Anwaltsverein schlägt Verbot der Nutzung von Gästelisten-Daten für polizeiliche Ermittlungen vor

  • Lesedauer: 5 Min.
Datenschutz: Wenn die Polizei die Corona-Gästeliste nutzt - ganz legal

Berlin. Sogenannte Corona-Gästelisten, die in Restaurants und Cafés ausliegen, dienen zur Nachverfolgung von Infektionsketten - in Einzelfällen greift aber auch die Polizei auf diese Daten zu, um Straftaten zu verfolgen. In Bayern, Hamburg und Rheinland-Pfalz gab es solche Zugriffe bereits, in anderen Bundesländern sind solche Fälle bisher nicht bekannt oder gar nicht zulässig, wie eine Umfrage der Deutschen Presse-Agentur bei den Bundesländern ergab.

Um die Nutzung der Daten ist eine Diskussion entbrannt. Denn eigentlich sind die Angaben vorrangig für örtliche Gesundheitsämter bestimmt und eine wichtige Recherchequelle im Fall eines Corona-Ausbruchs. Und meistens wird auf den Formularen Vertraulichkeit und eine Löschung nach vier Wochen zugesichert. Sind Zugriffe der Polizei da überhaupt zulässig?

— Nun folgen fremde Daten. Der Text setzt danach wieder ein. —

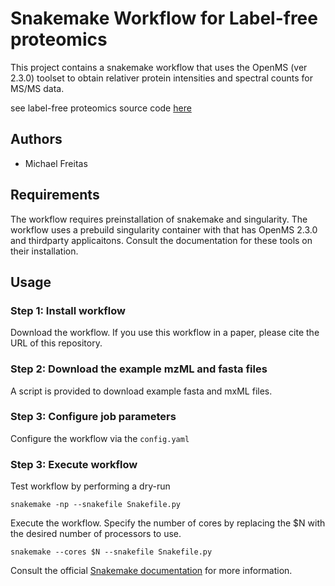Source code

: # Snakemake Workflow for Label-free proteomics
This project contains a snakemake workflow that uses the OpenMS (ver 2.3.0) toolset to obtain relativer protein intensities and spectral counts for MS/MS data.


see label-free proteomics source code [here](https://github.com/mafreitas/snakemake_lablefree_proteomics)

## Authors

* Michael Freitas

## Requirements
The workflow requires preinstallation of snakemake and singularity.  The workflow uses a prebuild singularity container with that has OpenMS 2.3.0 and thirdparty applicaitons.  Consult the documentation for these tools on their installation.

## Usage

### Step 1: Install workflow
Download the workflow. If you use this workflow in a paper, please cite the URL of this repository.

### Step 2: Download the example mzML and fasta files
A script is provided to download example fasta and  mxML files.

### Step 3: Configure job parameters
Configure the workflow via the `config.yaml`

### Step 3: Execute workflow
Test workflow by performing a dry-run

    snakemake -np --snakefile Snakefile.py

Execute the workflow.  Specify the number of cores by replacing the $N with the desired number of processors to use.

    snakemake --cores $N --snakefile Snakefile.py

Consult the official [Snakemake documentation](https://snakemake.readthedocs.io) for more information.
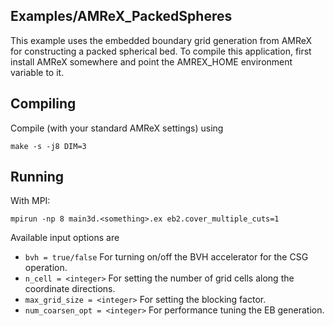 Examples/AMReX_PackedSpheres
----------------------------

This example uses the embedded boundary grid generation from AMReX for constructing a packed spherical bed.
To compile this application, first install AMReX somewhere and point the AMREX_HOME environment variable to it.

Compiling
---------

Compile (with your standard AMReX settings) using

    make -s -j8 DIM=3

Running
-------

With MPI:

    mpirun -np 8 main3d.<something>.ex eb2.cover_multiple_cuts=1

Available input options are

* `bvh = true/false` For turning on/off the BVH accelerator for the CSG operation.
* `n_cell = <integer>` For setting the number of grid cells along the coordinate directions.
* `max_grid_size = <integer>` For setting the blocking factor.
* `num_coarsen_opt = <integer>` For performance tuning the EB generation.
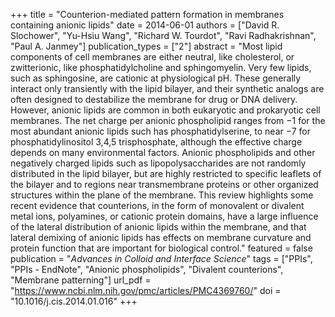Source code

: +++
title = "Counterion-mediated pattern formation in membranes containing anionic lipids"
date = 2014-06-01
authors = ["David R. Slochower", "Yu-Hsiu Wang", "Richard W. Tourdot", "Ravi Radhakrishnan", "Paul A. Janmey"]
publication_types = ["2"]
abstract = "Most lipid components of cell membranes are either neutral, like cholesterol, or zwitterionic, like phosphatidylcholine and sphingomyelin. Very few lipids, such as sphingosine, are cationic at physiological pH. These generally interact only transiently with the lipid bilayer, and their synthetic analogs are often designed to destabilize the membrane for drug or DNA delivery. However, anionic lipids are common in both eukaryotic and prokaryotic cell membranes. The net charge per anionic phospholipid ranges from −1 for the most abundant anionic lipids such has phosphatidylserine, to near −7 for phosphatidylinositol 3,4,5 trisphosphate, although the effective charge depends on many environmental factors. Anionic phospholipids and other negatively charged lipids such as lipopolysaccharides are not randomly distributed in the lipid bilayer, but are highly restricted to specific leaflets of the bilayer and to regions near transmembrane proteins or other organized structures within the plane of the membrane. This review highlights some recent evidence that counterions, in the form of monovalent or divalent metal ions, polyamines, or cationic protein domains, have a large influence of the lateral distribution of anionic lipids within the membrane, and that lateral demixing of anionic lipids has effects on membrane curvature and protein function that are important for biological control."
featured = false
publication = "*Advances in Colloid and Interface Science*"
tags = ["PPIs", "PPIs - EndNote", "Anionic phospholipids", "Divalent counterions", "Membrane patterning"]
url_pdf = "https://www.ncbi.nlm.nih.gov/pmc/articles/PMC4369760/"
doi = "10.1016/j.cis.2014.01.016"
+++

Beschlagnahmung der Listen möglich

Die Polizeien oder Innenministerien in Mecklenburg-Vorpommern, Hessen, Berlin, Brandenburg, Niedersachsen und Nordrhein-Westfalen meldeten, dass ihnen bislang keine Zugriffe auf Corona-Gästelisten bekannt seien. Die Behörden wiesen aber darauf hin, dass solche Zugriffe im Rahmen von Strafverfahren unter Wahrung der Verhältnismäßigkeit rechtlich durchaus erlaubt seien.

Grundlage dafür ist die bundesweit geltende Strafprozessordnung. Demnach kann ein Richter anordnen, Gegenstände zu beschlagnahmen - das könnten auch Corona-Gästelisten sein, wenn sie für Ermittlungen von Bedeutungen sind. Ist Gefahr im Verzug, kann auch ein Staatsanwalt dies anordnen. Auch wenn die Daten grundsätzlich nur für den eigentlichen Zweck genutzt werden dürften, sei für die Aufklärung von Straftaten eine »Zweckänderung« möglich, heißt es etwa bei der bayerischen Polizei.

Bisher nutzte die Polizei Corona-Gästelisten in vier Bundesländern

In Rheinland-Pfalz registrierte das Innenministerium bislang rund ein Dutzend Fälle, in denen entsprechende Listen im Zuge strafrechtlicher Ermittlungen verwendet wurden. Dabei sei es überwiegend um Gewalt- und Sexualdelikte gegangen, sagte eine Sprecherin. In Hamburg sind bislang fünf Fälle bekannt, in denen die Polizei für Ermittlungen auf Gästedaten zurückgegriffen hatte, in Bayern sind es mindestens zehn. In Bremen spricht die Innenbehörde von Zugriffen in Einzelfällen. Dabei ging es jeweils um die Aufklärung von Straftaten, unter anderem ein Sexualdelikt und eine gefährliche Körperverletzung.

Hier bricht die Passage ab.